Il corpo del seminarista 29enne, è stato trovato privo di vita sotto le coperte. Addosso aveva il pigiama quindi si era preparato per andare a letto. Il cadavere dell’aspirante sacerdote è stato ritrovato nel pomeriggio del Lunedì dell’Angelo in un collegio dell’ordine religioso dei Legionari di Cristo, in via degli Aldobrandeschi, zona Aurelia. Anthony Joseph Freeman era il suo nome. Era un seminarista di origine americana appartenente alla congregazione clericale. Risiedeva a Roma già da cinque anni. Gli inquirenti hanno fatto sapere che sul corpo del ragazzo non è stata trovata alcuna lesione.

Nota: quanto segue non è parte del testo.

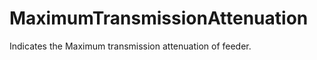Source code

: MaximumTransmissionAttenuation
==============================

Indicates the Maximum transmission attenuation of feeder.
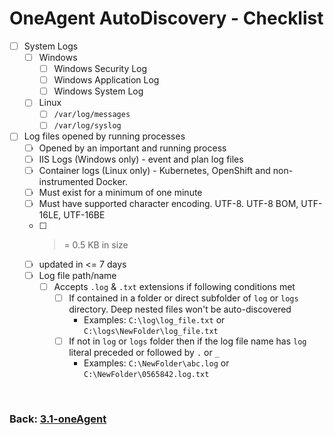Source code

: # OneAgent AutoDiscovery - Checklist

- [ ] System Logs
	- [ ] Windows
		- [ ] Windows Security Log
		- [ ] Windows Application Log
		- [ ] Windows System Log
	- [ ] Linux
		- [ ] `/var/log/messages`
		- [ ] `/var/log/syslog`
- [ ] Log files opened by running processes
	- [ ] Opened by an important and running process
	- [ ] IIS Logs (Windows only) - event and plan log files
	- [ ] Container logs (Linux only) - Kubernetes, OpenShift and non-instrumented Docker.
	- [ ] Must exist for a minimum of one minute
	- [ ] Must have supported character encoding. UTF-8. UTF-8 BOM, UTF-16LE, UTF-16BE
	- [ ] >= 0.5 KB in size
	- [ ] updated in <= 7 days
	- [ ] Log file path/name
	    - [ ] Accepts `.log` & `.txt` extensions if following conditions met
	        - [ ] If contained in a folder or direct subfolder of `log` or `logs` directory. Deep nested files won't be auto-discovered
	            - Examples: `C:\log\log_file.txt` or `C:\logs\NewFolder\log_file.txt`
	        - [ ] If not in `log` or `logs` folder then if the log file name has `log` literal preceded or followed by `.` or `_`
	            - Examples: `C:\NewFolder\abc.log` or `C:\NewFolder\0565842.log.txt`

<br/>

### Back: [3.1-oneAgent](../3.1-oneAgent.md)
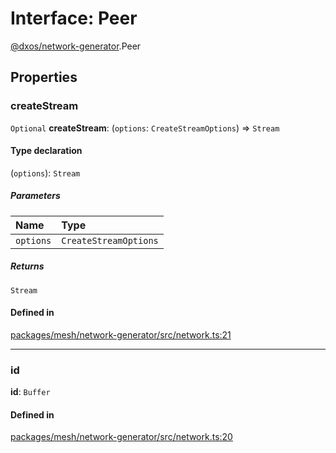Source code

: # Interface: Peer

[@dxos/network-generator](../modules/dxos_network_generator.md).Peer

## Properties

### createStream

 `Optional` **createStream**: (`options`: `CreateStreamOptions`) => `Stream`

#### Type declaration

(`options`): `Stream`

##### Parameters

| Name | Type |
| :------ | :------ |
| `options` | `CreateStreamOptions` |

##### Returns

`Stream`

#### Defined in

[packages/mesh/network-generator/src/network.ts:21](https://github.com/dxos/dxos/blob/main/packages/mesh/network-generator/src/network.ts#L21)

___

### id

 **id**: `Buffer`

#### Defined in

[packages/mesh/network-generator/src/network.ts:20](https://github.com/dxos/dxos/blob/main/packages/mesh/network-generator/src/network.ts#L20)
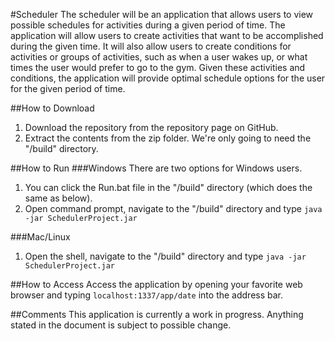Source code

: #Scheduler
The scheduler will be an application that allows users to view possible schedules for activities during a given period of time. The application will allow users to create activities that want to be accomplished during the given time. It will also allow users to create conditions for activities or groups of activities, such as when a user wakes up, or what times the user would prefer to go to the gym. Given these activities and conditions, the application will provide optimal schedule options for the user for the given period of time.

##How to Download
1. Download the repository from the repository page on GitHub.
2. Extract the contents from the zip folder. We're only going to need the "/build" directory.

##How to Run
###Windows
There are two options for Windows users.

1. You can click the Run.bat file in the "/build" directory (which does the same as below).
2. Open command prompt, navigate to the "/build" directory and type `java -jar SchedulerProject.jar`

###Mac/Linux
1. Open the shell, navigate to the "/build" directory and type `java -jar SchedulerProject.jar`
  
##How to Access
Access the application by opening your favorite web browser and typing `localhost:1337/app/date` into the address bar.

##Comments
This application is currently a work in progress. Anything stated in the document is subject to possible change.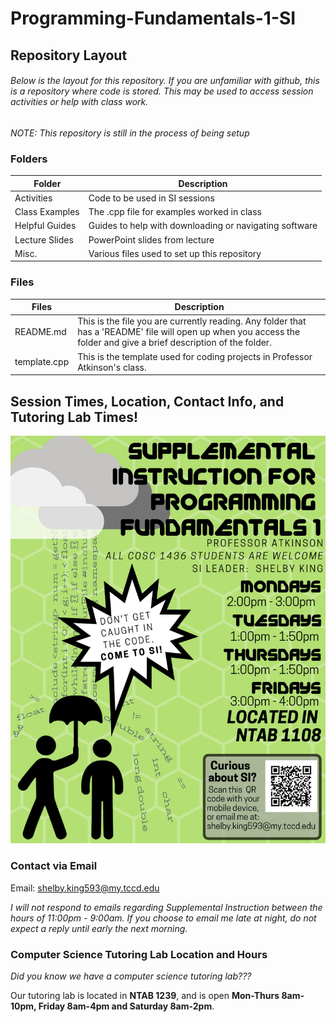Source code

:# Programming-Fundamentals-1-SI

## Repository Layout
###### Below is the layout for this repository. If you are unfamiliar with github, this is a repository where code is stored. This may be used to access session activities or help with class work.

*NOTE: This repository is still in the process of being setup*


### Folders

|Folder                  |Description                                             |
|------------------------|--------------------------------------------------------|
|Activities              |Code to be used in SI sessions                          |
|Class Examples          |The .cpp file for examples worked in class              |
|Helpful Guides          |Guides to help with downloading or navigating software  |
|Lecture Slides          |PowerPoint slides from lecture                          |
|Misc.                   |Various files used to set up this repository            |

### Files

|Files                   |Description                                                                       |
|------------------------|----------------------------------------------------------------------------------|
|README.md               |This is the file you are currently reading. Any folder that has a 'README' file will open up when you access the folder and give a brief description of the folder. |
|template.cpp |This is the template used for coding projects in Professor Atkinson's class. |

## Session Times, Location, Contact Info, and Tutoring Lab Times!
![alt text](https://github.com/compscisi/Programming-Fundamentals-1-SI/blob/master/Misc./Flyer%202019SP.png "Flyer for 2019SP")

### Contact via Email
Email: shelby.king593@my.tccd.edu
 
*I will not respond to emails regarding Supplemental Instruction between the hours of 11:00pm - 9:00am. If you choose to email me late at night, do not expect a reply until early the next morning.*

### Computer Science Tutoring Lab Location and Hours
*Did you know we have a computer science tutoring lab???*
 
Our tutoring lab is located in __NTAB 1239__, and is open __Mon-Thurs 8am-10pm, Friday 8am-4pm and Saturday 8am-2pm__. 
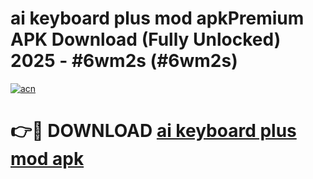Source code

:# ai keyboard plus mod apkPremium APK Download (Fully Unlocked) 2025 - #6wm2s (#6wm2s)

[![acn](https://github.com/user-attachments/assets/0f9c940e-d8b0-45ae-aac7-cd30a18b3e1c)](https://apps.freeplayer.one/?title=ai_keyboard_plus_mod_apk&ref=11-E)

# 👉🔴 DOWNLOAD [ai keyboard plus mod apk](https://apps.freeplayer.one/?title=ai_keyboard_plus_mod_apk&ref=11-E)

Ciò nonostante, la procura ha deciso di aprire comunque un’indagine per capire quali siano state le cause delle morte del seminarista. Ad insinuare il dubbio, il primo esame compiuto sul cadavere del religioso dal medico legale: è emersa un’anomalia rispetto a quanto rivelato inizialmente. Il fatto cioè che il ragazzo è morto nel sonno. Lo stato di decomposizione del corpo dell’uomo, infatti, era avanzato. Il cadavere era in uno stadio di decomposizione più avanzato rispetto a quello atteso.

Freeman era molto presente nel mondo social e poco prima di morire, ha postato una foto su Instagram in cui annunciava la fine degli otto giorni di silenzio che si era imposto prima di Pasqua e di aver servito alla messa officiata dal Papa:

“Christ is Risen Alleluia! After an 8 day silent retreat I was blessed to meet Pope Francis today and serve the Easter mass!”

Il ragazzo è stato visto per l’ultima volta alla cena la sera di Pasqua. Finita la cena, era andato nel suo alloggio, al collegio dei Legionari di Cristo, per riposare. Ma per lui quello è stato l’ultimo riposo. È stato poi rinvenuto il corpo nel pomeriggio di Pasquetta nella sua stanza. Era passato quindi un lasso di tempo molto lungo ma minore delle 24 ore. Secondo una prima osservazione, tale lasso non corrisponde all’effettivo stato del cadavere. Per questo il pubblico ministero Nadia Plastina ha voluto un approfondimento, un’altra autopsia. Per adesso, l’accusa è quella di omicidio ma non ci sono indagati. Sul corpo dell’uomo però non sono stati rinvenuti segni di violenza.

Un caso per certi versi simile a quello del calciatore della Fiorentina Davide Astori, deceduto per un problema cardiaco legato a un rallentamento del battito, una bradiaritmia. Anche lui era uno sportivo. Il 29enne durante la cena si era accordato con un amico per passare insieme al Pasquetta a  Napoli. Freeman, però da quel letto non si è più alzato. Solo nel pomeriggio qualcuno ha deciso di forzare la porta della stanza, entrare e capire cosa fosse successo. Chiaramente, sono state immediatamente allertate le forze dell’ordine.